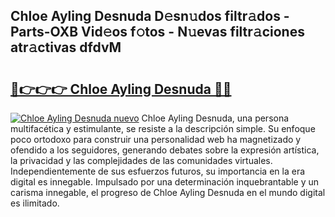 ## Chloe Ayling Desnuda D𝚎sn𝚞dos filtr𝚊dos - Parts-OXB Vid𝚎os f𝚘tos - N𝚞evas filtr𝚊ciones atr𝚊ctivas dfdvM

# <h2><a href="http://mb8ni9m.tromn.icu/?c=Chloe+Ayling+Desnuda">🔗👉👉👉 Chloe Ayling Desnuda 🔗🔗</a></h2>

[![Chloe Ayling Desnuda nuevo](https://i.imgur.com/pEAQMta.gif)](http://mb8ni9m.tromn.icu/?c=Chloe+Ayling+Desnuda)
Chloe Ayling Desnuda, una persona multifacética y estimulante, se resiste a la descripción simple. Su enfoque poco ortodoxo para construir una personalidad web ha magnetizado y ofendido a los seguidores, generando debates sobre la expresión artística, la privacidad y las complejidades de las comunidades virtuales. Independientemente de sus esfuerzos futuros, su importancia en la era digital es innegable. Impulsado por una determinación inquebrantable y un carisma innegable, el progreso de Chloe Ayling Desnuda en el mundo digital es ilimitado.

□ □ □ □ □

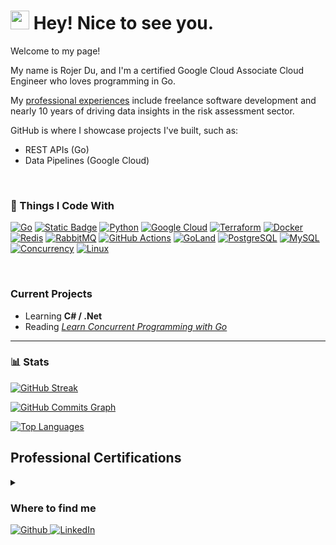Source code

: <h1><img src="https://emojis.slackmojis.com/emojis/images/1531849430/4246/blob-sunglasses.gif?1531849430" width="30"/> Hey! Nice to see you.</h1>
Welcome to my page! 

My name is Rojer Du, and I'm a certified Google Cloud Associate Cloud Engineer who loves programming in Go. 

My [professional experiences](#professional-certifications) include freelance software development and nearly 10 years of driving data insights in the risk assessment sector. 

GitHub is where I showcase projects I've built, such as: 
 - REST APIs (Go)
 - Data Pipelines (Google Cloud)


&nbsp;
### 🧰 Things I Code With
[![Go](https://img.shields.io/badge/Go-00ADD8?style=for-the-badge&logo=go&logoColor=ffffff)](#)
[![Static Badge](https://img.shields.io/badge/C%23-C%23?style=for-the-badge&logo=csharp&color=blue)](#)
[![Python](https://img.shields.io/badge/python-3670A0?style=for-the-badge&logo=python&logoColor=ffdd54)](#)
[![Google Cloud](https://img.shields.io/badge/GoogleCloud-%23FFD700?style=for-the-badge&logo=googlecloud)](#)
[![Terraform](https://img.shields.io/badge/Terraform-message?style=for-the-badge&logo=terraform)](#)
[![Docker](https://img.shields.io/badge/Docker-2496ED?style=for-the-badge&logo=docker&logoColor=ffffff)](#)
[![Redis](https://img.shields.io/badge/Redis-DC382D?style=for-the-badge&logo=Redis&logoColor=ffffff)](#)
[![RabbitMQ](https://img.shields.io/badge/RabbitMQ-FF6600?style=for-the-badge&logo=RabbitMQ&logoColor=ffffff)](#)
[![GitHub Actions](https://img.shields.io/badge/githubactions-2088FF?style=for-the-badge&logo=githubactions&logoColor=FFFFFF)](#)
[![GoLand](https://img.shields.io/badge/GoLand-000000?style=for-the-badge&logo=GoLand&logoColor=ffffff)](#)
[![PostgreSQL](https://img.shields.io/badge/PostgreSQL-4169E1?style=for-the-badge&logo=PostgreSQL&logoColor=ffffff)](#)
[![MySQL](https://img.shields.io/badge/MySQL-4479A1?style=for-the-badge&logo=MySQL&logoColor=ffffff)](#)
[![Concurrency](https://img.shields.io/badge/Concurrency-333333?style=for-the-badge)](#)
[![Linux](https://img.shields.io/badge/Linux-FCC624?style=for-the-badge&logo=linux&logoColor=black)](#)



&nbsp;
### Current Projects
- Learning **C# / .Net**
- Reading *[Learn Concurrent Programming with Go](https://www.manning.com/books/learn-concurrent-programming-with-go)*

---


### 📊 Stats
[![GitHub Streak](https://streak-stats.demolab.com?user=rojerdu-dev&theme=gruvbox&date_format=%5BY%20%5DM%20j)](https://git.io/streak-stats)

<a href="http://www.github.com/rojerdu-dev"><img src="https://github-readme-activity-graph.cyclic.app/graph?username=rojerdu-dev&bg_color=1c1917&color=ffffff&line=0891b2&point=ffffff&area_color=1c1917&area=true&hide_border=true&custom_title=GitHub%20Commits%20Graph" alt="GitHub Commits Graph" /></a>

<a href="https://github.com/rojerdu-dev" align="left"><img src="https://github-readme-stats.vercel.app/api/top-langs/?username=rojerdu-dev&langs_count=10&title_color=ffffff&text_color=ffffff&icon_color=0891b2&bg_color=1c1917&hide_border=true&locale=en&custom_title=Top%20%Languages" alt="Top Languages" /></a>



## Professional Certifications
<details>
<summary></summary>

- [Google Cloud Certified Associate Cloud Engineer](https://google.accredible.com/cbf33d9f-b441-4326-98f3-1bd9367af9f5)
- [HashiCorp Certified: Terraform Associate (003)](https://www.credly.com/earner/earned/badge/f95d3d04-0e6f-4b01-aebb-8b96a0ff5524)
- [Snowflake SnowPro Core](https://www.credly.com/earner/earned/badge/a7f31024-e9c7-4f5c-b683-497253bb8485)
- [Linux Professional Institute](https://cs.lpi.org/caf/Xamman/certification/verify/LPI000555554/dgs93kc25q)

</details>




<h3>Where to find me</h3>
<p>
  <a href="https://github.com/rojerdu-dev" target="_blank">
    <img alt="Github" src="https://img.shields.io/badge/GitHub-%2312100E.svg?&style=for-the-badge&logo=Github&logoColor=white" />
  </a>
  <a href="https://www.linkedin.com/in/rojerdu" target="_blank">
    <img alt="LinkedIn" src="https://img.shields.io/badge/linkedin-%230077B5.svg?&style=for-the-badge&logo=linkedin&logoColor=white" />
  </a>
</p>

□ □ □ □ □

Description of the task >> Collect every line from the records above that contains the word "linkedin".

Response for this exercise >>
  <a href="https://www.linkedin.com/in/rojerdu" target="_blank">
    <img alt="LinkedIn" src="https://img.shields.io/badge/linkedin-%230077B5.svg?&style=for-the-badge&logo=linkedin&logoColor=white" />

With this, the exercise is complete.